Materials provided:
_____

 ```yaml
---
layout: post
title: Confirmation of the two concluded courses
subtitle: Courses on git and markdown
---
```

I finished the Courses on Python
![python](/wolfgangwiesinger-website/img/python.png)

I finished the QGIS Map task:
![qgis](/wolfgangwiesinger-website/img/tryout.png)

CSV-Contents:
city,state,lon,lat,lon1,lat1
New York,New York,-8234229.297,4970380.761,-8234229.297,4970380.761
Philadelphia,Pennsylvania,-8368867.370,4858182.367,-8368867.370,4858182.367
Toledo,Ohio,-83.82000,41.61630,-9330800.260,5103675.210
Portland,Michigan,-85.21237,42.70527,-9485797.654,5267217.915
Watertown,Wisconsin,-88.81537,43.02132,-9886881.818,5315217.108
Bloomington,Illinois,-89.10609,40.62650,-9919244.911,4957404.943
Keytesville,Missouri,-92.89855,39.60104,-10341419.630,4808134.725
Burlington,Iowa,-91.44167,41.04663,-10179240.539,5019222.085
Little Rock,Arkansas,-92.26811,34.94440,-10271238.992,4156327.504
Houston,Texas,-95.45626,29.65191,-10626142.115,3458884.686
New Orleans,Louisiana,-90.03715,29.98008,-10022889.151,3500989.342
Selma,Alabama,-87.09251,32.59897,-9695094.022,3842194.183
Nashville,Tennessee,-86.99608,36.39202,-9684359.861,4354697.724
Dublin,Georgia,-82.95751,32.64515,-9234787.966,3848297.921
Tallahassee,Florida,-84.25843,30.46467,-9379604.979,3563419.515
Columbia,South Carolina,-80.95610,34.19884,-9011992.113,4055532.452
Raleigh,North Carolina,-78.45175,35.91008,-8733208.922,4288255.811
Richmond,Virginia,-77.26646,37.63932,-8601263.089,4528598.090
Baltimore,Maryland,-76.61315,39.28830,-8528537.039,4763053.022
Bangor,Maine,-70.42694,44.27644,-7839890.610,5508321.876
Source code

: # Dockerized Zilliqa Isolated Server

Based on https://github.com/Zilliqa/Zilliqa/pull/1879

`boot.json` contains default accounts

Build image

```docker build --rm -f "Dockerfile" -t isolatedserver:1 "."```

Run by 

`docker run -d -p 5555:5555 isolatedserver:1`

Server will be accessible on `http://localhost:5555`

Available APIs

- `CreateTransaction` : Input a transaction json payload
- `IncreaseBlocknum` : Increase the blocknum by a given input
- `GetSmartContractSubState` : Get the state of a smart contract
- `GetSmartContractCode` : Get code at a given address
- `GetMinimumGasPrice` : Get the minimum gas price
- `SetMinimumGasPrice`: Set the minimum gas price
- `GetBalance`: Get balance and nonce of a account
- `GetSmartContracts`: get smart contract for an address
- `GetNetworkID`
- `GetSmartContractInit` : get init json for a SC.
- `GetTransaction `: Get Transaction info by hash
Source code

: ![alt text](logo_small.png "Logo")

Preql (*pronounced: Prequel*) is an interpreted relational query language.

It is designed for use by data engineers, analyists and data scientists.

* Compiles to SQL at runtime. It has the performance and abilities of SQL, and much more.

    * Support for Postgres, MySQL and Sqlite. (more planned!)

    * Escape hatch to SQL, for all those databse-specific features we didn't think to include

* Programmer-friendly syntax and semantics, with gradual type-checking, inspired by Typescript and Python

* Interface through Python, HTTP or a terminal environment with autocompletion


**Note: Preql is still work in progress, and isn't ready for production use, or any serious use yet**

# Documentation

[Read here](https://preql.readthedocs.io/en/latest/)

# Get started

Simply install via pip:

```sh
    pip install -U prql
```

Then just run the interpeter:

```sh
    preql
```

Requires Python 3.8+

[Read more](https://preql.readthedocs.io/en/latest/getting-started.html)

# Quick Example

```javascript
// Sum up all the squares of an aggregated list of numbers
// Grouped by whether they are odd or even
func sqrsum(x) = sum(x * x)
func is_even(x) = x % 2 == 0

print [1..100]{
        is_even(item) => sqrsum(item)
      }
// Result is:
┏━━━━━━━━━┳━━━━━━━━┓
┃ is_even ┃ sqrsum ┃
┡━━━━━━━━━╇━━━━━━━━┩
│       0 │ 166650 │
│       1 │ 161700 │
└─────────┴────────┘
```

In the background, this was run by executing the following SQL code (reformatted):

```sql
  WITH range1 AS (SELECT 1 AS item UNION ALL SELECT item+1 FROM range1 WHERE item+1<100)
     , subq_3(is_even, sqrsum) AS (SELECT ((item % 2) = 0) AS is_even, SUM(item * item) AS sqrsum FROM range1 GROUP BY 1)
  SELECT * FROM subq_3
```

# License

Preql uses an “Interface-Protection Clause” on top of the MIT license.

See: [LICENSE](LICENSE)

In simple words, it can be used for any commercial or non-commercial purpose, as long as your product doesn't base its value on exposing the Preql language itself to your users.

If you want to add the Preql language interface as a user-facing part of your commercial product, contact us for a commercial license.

_____

Directions for this task: Word for word, transcribe each record.

Solution to this exercise:
 ```yaml
---
layout: post
title: Confirmation of the two concluded courses
subtitle: Courses on git and markdown
---
```

I finished the Courses on Python
![python](/wolfgangwiesinger-website/img/python.png)

I finished the QGIS Map task:
![qgis](/wolfgangwiesinger-website/img/tryout.png)

CSV-Contents:
city,state,lon,lat,lon1,lat1
New York,New York,-8234229.297,4970380.761,-8234229.297,4970380.761
Philadelphia,Pennsylvania,-8368867.370,4858182.367,-8368867.370,4858182.367
Toledo,Ohio,-83.82000,41.61630,-9330800.260,5103675.210
Portland,Michigan,-85.21237,42.70527,-9485797.654,5267217.915
Watertown,Wisconsin,-88.81537,43.02132,-9886881.818,5315217.108
Bloomington,Illinois,-89.10609,40.62650,-9919244.911,4957404.943
Keytesville,Missouri,-92.89855,39.60104,-10341419.630,4808134.725
Burlington,Iowa,-91.44167,41.04663,-10179240.539,5019222.085
Little Rock,Arkansas,-92.26811,34.94440,-10271238.992,4156327.504
Houston,Texas,-95.45626,29.65191,-10626142.115,3458884.686
New Orleans,Louisiana,-90.03715,29.98008,-10022889.151,3500989.342
Selma,Alabama,-87.09251,32.59897,-9695094.022,3842194.183
Nashville,Tennessee,-86.99608,36.39202,-9684359.861,4354697.724
Dublin,Georgia,-82.95751,32.64515,-9234787.966,3848297.921
Tallahassee,Florida,-84.25843,30.46467,-9379604.979,3563419.515
Columbia,South Carolina,-80.95610,34.19884,-9011992.113,4055532.452
Raleigh,North Carolina,-78.45175,35.91008,-8733208.922,4288255.811
Richmond,Virginia,-77.26646,37.63932,-8601263.089,4528598.090
Baltimore,Maryland,-76.61315,39.28830,-8528537.039,4763053.022
Bangor,Maine,-70.42694,44.27644,-7839890.610,5508321.876
Source code

: # Dockerized Zilliqa Isolated Server

Based on https://github.com/Zilliqa/Zilliqa/pull/1879

`boot.json` contains default accounts

Build image

```docker build --rm -f "Dockerfile" -t isolatedserver:1 "."```

Run by 

`docker run -d -p 5555:5555 isolatedserver:1`

Server will be accessible on `http://localhost:5555`

Available APIs

- `CreateTransaction` : Input a transaction json payload
- `IncreaseBlocknum` : Increase the blocknum by a given input
- `GetSmartContractSubState` : Get the state of a smart contract
- `GetSmartContractCode` : Get code at a given address
- `GetMinimumGasPrice` : Get the minimum gas price
- `SetMinimumGasPrice`: Set the minimum gas price
- `GetBalance`: Get balance and nonce of a account
- `GetSmartContracts`: get smart contract for an address
- `GetNetworkID`
- `GetSmartContractInit` : get init json for a SC.
- `GetTransaction `: Get Transaction info by hash
Source code

: ![alt text](logo_small.png "Logo")

Preql (*pronounced: Prequel*) is an interpreted relational query language.

It is designed for use by data engineers, analyists and data scientists.

* Compiles to SQL at runtime. It has the performance and abilities of SQL, and much more.

    * Support for Postgres, MySQL and Sqlite. (more planned!)

    * Escape hatch to SQL, for all those databse-specific features we didn't think to include

* Programmer-friendly syntax and semantics, with gradual type-checking, inspired by Typescript and Python

* Interface through Python, HTTP or a terminal environment with autocompletion


**Note: Preql is still work in progress, and isn't ready for production use, or any serious use yet**

# Documentation

[Read here](https://preql.readthedocs.io/en/latest/)

# Get started

Simply install via pip:

```sh
    pip install -U prql
```

Then just run the interpeter:

```sh
    preql
```

Requires Python 3.8+

[Read more](https://preql.readthedocs.io/en/latest/getting-started.html)

# Quick Example

```javascript
// Sum up all the squares of an aggregated list of numbers
// Grouped by whether they are odd or even
func sqrsum(x) = sum(x * x)
func is_even(x) = x % 2 == 0

print [1..100]{
        is_even(item) => sqrsum(item)
      }
// Result is:
┏━━━━━━━━━┳━━━━━━━━┓
┃ is_even ┃ sqrsum ┃
┡━━━━━━━━━╇━━━━━━━━┩
│       0 │ 166650 │
│       1 │ 161700 │
└─────────┴────────┘
```

In the background, this was run by executing the following SQL code (reformatted):

```sql
  WITH range1 AS (SELECT 1 AS item UNION ALL SELECT item+1 FROM range1 WHERE item+1<100)
     , subq_3(is_even, sqrsum) AS (SELECT ((item % 2) = 0) AS is_even, SUM(item * item) AS sqrsum FROM range1 GROUP BY 1)
  SELECT * FROM subq_3
```

# License

Preql uses an “Interface-Protection Clause” on top of the MIT license.

See: [LICENSE](LICENSE)

In simple words, it can be used for any commercial or non-commercial purpose, as long as your product doesn't base its value on exposing the Preql language itself to your users.

If you want to add the Preql language interface as a user-facing part of your commercial product, contact us for a commercial license.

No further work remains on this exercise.